Commercial property is going green as Scotland targets net zero emissions - Claire Thornber
Alongside the environmental benefits, clients and customers of business are demanding evidence of green credentials from their suppliers.
In March 2020, the Scottish Government decided that Scotland should target net emissions which are 100 per cent below the baseline (of emission levels in the 1990s) by 2045. The Scottish Government has ambitious plans for all non-domestic buildings to hit net zero greenhouse gas emissions by 2045. To achieve this, it is investigating a new regulatory framework for commercial properties. A consultation is currently under way with proposed regulations being introduced by 2025. The Scottish Government has stated that there will be “more challenging energy improvement targets to reduce demand for heat and ensure zero emission heat supply [will] apply at trigger points between 2023 and 2044”.
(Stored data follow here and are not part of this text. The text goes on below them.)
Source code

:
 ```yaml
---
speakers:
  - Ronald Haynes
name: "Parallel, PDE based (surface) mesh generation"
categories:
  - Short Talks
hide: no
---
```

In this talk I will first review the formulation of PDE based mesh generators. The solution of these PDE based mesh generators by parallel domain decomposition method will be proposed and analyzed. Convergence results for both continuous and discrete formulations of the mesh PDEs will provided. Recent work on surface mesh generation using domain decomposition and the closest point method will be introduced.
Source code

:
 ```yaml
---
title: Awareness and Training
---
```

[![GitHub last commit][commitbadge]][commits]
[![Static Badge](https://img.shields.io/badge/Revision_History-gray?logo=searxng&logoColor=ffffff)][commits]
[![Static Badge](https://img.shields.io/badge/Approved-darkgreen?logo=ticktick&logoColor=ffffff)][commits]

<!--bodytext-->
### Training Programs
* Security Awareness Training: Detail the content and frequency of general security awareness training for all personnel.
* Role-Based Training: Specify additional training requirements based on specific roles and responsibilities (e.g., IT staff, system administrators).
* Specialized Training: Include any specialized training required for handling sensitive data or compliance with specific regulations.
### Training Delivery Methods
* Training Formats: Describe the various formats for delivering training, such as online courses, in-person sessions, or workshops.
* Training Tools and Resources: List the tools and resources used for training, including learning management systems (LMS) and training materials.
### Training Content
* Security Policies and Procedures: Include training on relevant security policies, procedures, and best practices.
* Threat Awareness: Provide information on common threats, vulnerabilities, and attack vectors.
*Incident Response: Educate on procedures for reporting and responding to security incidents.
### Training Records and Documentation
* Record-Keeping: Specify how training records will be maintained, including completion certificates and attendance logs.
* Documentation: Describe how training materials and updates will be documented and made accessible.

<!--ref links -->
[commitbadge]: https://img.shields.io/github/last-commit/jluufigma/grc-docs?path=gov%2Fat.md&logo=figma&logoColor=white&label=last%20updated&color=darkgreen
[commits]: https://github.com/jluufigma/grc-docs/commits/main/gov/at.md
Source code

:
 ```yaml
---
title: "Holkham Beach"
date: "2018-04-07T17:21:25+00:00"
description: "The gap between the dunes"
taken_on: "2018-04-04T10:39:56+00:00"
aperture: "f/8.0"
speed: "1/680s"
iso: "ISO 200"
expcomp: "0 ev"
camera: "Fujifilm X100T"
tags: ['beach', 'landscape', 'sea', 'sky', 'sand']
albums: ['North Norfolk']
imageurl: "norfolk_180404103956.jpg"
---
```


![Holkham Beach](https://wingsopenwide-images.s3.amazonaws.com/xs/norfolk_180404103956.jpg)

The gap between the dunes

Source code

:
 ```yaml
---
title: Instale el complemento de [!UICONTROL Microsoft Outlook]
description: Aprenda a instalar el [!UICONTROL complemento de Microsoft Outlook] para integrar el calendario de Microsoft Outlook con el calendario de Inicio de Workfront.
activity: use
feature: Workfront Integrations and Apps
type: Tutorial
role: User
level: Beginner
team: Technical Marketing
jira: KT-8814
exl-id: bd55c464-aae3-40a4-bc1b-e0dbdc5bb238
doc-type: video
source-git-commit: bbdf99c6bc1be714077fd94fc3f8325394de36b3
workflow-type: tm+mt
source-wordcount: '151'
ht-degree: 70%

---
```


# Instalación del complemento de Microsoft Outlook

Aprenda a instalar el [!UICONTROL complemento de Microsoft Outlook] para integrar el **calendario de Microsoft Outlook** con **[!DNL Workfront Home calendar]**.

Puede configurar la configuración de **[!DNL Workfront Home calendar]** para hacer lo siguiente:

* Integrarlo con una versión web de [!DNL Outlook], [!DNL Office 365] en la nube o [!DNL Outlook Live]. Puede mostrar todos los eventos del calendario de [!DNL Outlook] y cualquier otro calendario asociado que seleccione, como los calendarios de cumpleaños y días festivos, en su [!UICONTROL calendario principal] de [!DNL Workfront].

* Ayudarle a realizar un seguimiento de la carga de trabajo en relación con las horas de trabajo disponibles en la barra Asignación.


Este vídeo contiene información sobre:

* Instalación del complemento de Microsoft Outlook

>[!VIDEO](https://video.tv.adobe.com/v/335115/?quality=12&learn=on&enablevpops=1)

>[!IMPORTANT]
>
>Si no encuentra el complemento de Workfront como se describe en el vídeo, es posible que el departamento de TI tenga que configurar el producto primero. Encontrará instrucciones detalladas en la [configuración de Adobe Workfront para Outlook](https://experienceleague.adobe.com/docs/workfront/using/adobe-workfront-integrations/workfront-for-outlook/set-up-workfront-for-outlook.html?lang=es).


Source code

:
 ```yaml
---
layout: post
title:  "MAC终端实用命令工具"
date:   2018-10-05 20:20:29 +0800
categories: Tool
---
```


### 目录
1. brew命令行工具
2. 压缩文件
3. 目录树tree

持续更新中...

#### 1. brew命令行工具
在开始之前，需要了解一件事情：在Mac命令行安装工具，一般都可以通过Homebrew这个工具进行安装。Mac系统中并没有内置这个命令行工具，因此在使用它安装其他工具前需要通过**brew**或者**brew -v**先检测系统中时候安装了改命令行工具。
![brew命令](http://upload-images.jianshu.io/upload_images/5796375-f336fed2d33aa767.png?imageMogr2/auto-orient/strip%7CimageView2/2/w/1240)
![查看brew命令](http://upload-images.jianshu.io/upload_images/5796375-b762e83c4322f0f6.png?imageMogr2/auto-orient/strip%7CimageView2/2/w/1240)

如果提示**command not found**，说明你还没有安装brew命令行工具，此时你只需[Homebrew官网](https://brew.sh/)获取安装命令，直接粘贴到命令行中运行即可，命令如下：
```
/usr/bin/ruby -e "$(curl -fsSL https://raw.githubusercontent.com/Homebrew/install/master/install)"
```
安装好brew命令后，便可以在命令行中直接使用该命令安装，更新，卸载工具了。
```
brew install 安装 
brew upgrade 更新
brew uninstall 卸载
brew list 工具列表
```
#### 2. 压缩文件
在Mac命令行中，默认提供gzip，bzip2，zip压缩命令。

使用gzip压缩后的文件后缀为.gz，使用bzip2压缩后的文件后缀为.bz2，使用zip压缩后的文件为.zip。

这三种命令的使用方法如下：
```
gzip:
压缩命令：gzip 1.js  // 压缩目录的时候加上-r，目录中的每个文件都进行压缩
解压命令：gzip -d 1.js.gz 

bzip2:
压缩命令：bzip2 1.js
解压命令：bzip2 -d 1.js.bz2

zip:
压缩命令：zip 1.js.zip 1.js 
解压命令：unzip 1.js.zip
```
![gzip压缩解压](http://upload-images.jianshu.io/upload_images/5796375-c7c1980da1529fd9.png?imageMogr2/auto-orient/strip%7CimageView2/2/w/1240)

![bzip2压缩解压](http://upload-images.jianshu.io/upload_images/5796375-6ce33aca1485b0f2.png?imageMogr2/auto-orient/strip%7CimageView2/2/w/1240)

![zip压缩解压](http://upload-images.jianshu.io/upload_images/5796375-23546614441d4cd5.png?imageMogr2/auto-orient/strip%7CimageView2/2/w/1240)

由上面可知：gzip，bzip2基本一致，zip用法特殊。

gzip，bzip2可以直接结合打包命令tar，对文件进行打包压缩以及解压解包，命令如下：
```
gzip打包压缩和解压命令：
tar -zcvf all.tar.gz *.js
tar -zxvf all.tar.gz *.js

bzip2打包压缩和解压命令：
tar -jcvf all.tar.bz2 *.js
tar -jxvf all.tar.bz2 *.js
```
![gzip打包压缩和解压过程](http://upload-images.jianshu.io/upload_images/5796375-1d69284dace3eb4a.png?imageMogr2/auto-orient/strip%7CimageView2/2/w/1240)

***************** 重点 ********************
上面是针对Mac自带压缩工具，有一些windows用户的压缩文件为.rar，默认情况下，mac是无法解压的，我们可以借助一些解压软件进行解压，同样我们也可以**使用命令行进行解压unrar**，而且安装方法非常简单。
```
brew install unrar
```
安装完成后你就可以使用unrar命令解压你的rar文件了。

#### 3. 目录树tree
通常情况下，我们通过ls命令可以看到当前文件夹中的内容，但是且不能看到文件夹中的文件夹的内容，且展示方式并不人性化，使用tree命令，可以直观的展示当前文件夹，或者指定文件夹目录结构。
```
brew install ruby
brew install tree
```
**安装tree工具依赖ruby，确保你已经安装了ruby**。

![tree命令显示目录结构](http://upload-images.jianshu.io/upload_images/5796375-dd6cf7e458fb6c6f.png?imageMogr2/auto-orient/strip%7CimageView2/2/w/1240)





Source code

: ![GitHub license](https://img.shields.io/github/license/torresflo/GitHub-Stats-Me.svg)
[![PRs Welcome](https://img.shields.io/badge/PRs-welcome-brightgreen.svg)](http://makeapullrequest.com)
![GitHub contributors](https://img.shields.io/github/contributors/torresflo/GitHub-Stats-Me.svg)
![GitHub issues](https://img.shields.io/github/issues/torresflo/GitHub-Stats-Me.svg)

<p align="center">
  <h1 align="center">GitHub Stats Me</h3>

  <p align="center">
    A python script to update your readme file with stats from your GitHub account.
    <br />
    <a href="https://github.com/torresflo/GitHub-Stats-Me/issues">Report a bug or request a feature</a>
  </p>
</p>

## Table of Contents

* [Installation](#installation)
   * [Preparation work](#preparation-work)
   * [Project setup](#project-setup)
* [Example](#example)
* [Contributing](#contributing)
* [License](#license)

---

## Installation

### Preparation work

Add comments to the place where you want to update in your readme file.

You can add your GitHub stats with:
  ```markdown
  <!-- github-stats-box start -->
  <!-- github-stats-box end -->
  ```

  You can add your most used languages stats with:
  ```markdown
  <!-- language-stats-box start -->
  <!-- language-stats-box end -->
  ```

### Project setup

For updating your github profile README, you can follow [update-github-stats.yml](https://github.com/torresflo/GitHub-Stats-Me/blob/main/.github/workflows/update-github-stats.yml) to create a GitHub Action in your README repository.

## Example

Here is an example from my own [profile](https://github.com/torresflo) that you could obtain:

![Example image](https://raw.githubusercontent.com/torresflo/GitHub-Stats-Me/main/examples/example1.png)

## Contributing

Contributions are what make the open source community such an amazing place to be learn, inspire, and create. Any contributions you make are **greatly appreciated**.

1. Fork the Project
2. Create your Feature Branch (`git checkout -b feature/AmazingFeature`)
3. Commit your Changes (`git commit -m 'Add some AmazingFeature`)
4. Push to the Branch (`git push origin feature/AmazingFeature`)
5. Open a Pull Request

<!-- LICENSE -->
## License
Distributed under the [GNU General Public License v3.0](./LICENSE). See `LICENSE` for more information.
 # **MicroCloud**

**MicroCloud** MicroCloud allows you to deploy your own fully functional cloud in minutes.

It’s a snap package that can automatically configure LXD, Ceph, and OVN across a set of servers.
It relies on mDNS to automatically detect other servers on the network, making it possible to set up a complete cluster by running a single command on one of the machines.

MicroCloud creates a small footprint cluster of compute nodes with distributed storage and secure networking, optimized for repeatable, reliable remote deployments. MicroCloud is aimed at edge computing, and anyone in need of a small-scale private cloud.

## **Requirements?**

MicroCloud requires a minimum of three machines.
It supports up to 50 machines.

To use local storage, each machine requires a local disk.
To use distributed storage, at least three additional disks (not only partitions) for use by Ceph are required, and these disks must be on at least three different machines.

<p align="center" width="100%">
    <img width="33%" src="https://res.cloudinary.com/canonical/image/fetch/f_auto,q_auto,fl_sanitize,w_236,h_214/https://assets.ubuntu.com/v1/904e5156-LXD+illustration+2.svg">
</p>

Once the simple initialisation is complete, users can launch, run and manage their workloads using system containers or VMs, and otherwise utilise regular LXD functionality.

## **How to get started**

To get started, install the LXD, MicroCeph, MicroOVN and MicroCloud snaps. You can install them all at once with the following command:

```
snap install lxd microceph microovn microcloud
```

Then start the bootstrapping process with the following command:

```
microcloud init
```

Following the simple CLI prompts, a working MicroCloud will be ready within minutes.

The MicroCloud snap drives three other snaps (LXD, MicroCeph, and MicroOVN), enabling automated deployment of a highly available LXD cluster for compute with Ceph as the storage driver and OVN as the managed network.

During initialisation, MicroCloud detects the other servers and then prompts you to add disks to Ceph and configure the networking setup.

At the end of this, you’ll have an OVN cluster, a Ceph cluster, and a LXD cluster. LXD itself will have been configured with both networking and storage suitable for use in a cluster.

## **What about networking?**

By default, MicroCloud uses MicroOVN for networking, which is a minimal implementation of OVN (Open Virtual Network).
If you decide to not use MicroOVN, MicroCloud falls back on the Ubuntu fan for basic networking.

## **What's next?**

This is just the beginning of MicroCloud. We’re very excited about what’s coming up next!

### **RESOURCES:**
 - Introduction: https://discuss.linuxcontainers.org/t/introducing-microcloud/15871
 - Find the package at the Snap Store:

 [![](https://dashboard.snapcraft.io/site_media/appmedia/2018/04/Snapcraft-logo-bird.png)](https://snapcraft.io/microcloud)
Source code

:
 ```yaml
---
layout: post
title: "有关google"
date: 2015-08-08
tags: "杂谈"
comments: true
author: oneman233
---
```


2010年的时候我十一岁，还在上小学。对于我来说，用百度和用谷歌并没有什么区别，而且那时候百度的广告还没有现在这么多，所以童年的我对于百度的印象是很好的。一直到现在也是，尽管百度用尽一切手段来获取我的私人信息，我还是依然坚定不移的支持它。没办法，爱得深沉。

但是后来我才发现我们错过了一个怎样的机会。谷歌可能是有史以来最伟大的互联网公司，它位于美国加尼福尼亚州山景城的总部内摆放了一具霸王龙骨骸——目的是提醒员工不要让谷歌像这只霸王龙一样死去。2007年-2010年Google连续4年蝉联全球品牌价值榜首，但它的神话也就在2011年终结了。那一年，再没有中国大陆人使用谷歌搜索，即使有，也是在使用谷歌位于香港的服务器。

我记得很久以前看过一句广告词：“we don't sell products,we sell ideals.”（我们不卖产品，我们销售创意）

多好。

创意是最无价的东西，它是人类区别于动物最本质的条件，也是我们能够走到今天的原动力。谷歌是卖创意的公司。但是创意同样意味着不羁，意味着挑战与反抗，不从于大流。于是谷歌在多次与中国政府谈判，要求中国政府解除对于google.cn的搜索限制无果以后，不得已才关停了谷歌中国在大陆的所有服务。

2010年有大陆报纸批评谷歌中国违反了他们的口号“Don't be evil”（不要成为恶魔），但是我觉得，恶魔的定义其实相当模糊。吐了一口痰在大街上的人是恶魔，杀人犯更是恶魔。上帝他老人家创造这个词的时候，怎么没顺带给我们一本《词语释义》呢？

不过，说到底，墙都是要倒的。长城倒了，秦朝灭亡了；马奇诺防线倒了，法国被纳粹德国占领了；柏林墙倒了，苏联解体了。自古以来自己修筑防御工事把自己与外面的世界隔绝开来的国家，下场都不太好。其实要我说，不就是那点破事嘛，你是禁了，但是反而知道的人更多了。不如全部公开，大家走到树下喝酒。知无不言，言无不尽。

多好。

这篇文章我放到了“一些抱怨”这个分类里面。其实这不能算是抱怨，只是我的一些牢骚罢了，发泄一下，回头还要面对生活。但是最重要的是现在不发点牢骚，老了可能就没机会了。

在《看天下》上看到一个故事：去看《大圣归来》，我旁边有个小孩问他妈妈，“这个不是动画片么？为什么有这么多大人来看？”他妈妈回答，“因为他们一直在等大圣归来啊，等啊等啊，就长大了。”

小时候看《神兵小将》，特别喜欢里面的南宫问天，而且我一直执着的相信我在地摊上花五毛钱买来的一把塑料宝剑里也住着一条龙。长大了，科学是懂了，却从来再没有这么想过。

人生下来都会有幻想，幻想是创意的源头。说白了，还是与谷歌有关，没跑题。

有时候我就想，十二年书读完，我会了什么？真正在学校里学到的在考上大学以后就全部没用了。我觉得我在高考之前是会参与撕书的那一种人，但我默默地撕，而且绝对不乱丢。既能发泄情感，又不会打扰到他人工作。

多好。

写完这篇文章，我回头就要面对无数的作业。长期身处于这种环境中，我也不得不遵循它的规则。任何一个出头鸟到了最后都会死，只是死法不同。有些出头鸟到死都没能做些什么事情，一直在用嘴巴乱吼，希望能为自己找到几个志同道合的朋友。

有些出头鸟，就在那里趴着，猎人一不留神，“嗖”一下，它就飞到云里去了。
The Scottish Government may look at the measures being adopted elsewhere to achieve similar net zero emission plans. They don’t need to look far to find that the UK Government have already implemented regulations in England and Wales and are slightly ahead in terms of their consultation process with the implementation of further regulation planned. As part of a package of measures, the UK Government has indicated that a possible future regulation will require all commercial buildings in England and Wales to have a minimum energy efficiency standard rating of “B” (a rise from the current rating of “E”) by 2030. Any new regulations are not proposed to take effect until April 2025.
Similarly, there is already regulation in place in Scotland for domestic properties. Anyone who has bought or sold a house or been involved in a property transaction will already be familiar with the Energy Performance Certificate (EPC) system of rating. Broadly, the current rules require the owner of a domestic property to make available an EPC certificate and in certain instances an “action plan” of changes to improve energy efficiency at the point of sale or letting. Failure to make available such a certificate can result in the seller being liable for a fine.
While, for the reasons set out above, change seems likely, questions remain over what kind of regulatory system should be implemented. Business will require sufficient time to relocate or adapt – the former not being possible for certain commercial businesses. If the decision is taken to move, it is not clear whether there are sufficient buildings available for business with the right environmental credentials.
Who will meet the cost and will grants be available to implement any new measures? What happens to those buildings that don't meet the grade and can't be adapted? Who will look after older buildings of historic importance which would be tricky to adapt? The last thing that our struggling, city centres need are further empty, crumbling and un-loved buildings.
All these questions highlight the need for an in-depth review of commercial property use in Scotland. Any failure to undertake such a review will likely lead to measures which don't work, impose too great a burden on business and increase the number of empty spaces. Presumably the Scottish Government will want to get it right?
Irrespective of whether business is forced by regulation and/or customer pressure, there is early evidence that Scottish businesses are already responding. The current trend for new office space is to seek out buildings with a high EPC rating and/or to agree shorter rental periods to allow for future movement if necessary to secure space with the coveted high EPC rating.
While answers to many of the questions posed are outstanding and regulations forcing change some time away, businesses would be wise to get ahead of the curve and think about the EPC rating of their buildings. If not, failure to undertake such review may result in business being locked out of renting its properties, realising their value, face fines or worse all three and the loss of its customers.
Claire Thornber is a Partner at Addleshaw Goddard. Patrick Campbell Corcoran, Associate, also contributed to this article.